The stepwise methodology in EASPO extends these ideas by applying RL-based alignment over intermediate states, enabling temporal control and adaptation to evolving emotional signals. Time-conditioned scoring and dense feedback are central to enabling this level of granularity.

6. Applications and Implementation Implications

EASPO is applicable to domains where fine-grained emotional control is required:

• Conversational Agents: Enhanced expressivity, more engaging dialogue (Sotolar et al., 27 Jun 2024, Kim et al., 23 Dec 2024).
• Accessibility Tools: Emotionally nuanced synthetic speech for assistive reading.
• Content Creation: Tailored emotional audio for storytelling, media, and entertainment.

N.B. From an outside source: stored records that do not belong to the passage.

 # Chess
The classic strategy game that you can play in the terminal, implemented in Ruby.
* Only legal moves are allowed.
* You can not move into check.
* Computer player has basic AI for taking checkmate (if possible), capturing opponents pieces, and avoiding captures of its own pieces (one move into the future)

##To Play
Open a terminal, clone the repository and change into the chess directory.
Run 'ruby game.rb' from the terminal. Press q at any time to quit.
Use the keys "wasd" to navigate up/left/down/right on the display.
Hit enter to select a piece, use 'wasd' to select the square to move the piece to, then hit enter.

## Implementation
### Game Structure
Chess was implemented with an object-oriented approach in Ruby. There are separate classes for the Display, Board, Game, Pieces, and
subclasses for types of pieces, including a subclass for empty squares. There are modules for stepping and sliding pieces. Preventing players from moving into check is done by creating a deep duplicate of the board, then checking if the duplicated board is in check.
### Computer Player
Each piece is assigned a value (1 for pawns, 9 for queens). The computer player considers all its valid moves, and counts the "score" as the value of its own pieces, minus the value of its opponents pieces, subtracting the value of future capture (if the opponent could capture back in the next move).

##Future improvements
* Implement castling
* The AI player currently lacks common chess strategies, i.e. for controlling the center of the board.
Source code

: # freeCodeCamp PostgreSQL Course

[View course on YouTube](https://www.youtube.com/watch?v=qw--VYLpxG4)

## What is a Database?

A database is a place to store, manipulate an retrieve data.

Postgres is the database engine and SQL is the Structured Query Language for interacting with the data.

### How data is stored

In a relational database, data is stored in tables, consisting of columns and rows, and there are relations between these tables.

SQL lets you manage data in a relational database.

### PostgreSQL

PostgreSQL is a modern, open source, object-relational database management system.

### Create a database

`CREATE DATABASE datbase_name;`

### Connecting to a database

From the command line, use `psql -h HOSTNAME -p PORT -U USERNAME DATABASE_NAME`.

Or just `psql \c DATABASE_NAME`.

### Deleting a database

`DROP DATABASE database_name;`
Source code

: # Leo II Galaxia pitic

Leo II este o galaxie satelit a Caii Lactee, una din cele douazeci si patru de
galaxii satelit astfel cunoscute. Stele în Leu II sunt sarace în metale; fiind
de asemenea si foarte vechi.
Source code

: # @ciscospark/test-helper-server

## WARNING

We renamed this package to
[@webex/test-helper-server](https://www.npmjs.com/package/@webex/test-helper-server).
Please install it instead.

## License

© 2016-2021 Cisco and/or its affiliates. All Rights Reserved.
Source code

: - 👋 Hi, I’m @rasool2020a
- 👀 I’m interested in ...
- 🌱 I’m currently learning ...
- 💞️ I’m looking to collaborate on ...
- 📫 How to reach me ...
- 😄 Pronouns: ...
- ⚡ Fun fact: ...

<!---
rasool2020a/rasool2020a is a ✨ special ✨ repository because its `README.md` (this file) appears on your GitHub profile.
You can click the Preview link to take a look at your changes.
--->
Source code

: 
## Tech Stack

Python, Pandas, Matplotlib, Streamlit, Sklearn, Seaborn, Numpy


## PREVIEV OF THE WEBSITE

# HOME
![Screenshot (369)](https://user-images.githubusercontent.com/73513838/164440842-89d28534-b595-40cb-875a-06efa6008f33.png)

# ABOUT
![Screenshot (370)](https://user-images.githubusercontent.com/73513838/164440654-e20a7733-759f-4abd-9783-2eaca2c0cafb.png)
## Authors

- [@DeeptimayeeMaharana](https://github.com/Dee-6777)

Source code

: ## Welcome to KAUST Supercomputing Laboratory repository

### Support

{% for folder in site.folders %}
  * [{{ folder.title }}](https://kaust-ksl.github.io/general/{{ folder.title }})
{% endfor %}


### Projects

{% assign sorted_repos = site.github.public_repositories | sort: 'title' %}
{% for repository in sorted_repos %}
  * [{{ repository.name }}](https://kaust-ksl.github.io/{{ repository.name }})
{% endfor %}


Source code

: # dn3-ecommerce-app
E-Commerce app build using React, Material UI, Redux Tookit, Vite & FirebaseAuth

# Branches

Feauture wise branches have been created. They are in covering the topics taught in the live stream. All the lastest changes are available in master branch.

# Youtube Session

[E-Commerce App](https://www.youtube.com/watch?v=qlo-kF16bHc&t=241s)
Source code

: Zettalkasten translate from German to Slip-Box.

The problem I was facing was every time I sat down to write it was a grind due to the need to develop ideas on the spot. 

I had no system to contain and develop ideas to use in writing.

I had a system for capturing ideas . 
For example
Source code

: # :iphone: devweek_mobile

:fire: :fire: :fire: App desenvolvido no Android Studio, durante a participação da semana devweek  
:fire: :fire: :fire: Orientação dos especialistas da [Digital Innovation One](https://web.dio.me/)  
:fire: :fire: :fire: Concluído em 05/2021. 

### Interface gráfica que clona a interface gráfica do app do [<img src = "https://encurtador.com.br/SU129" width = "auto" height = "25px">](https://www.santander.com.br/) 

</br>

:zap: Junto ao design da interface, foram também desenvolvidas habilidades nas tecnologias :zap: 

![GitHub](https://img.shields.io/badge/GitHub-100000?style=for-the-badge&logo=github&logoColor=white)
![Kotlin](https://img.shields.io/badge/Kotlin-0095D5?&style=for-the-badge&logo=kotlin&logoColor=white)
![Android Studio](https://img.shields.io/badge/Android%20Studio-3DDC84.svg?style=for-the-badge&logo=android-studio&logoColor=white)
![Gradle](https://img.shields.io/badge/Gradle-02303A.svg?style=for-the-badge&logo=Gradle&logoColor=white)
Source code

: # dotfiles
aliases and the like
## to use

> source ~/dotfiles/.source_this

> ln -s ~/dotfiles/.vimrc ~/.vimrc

Implementation challenges include balancing candidate pool size against fidelity, preventing artifacts or weak supervision, and refining candidate selection for local emotional contrast. Another open issue is the domain transfer of temporal preference supervision to modalities beyond speech (video, music).

7. Challenges, Limitations, and Prospective Directions

Dense supervision at intermediate steps increases computational complexity. The efficacy of candidate sampling and time-aware normalization require further empirical investigation, particularly in contexts where localized emotional variations are nuanced or subtle. Ensuring that strong emotional contrast does not compromise linguistic or semantic consistency remains a topic for further research.

Future work may involve:

• Enhanced candidate sampling or weighting strategies.
• Reduced domain mismatches between noisy and clean representations.
• Extending the paradigm to non-speech generative models with temporally evolving emotional control.
• Advanced time conditioning architectures for modeling emotion/prosody evolution over extended generative sequences.

Summary Table: Core Components of EASPO

Component	Function	Reference
EASPM	Timestep-aware emotion scoring for intermediate candidates	(Shi et al., 29 Sep 2025)
Stepwise RL	Alignment of policy with dense emotional rewards at each step	(Shi et al., 29 Sep 2025)
Candidate Pairing	Automatic win/lose construction via EASPM scores	(Shi et al., 29 Sep 2025)
Temporal Weighting	Loss weighting by denoising step for reward alignment	(Shi et al., 29 Sep 2025)

EASPO thus establishes a rigorous, fine-grained framework for emotional shaping in diffusion-based TTS and related sequential generative models, leveraging temporally conditioned preference optimization for advanced multimodal applications.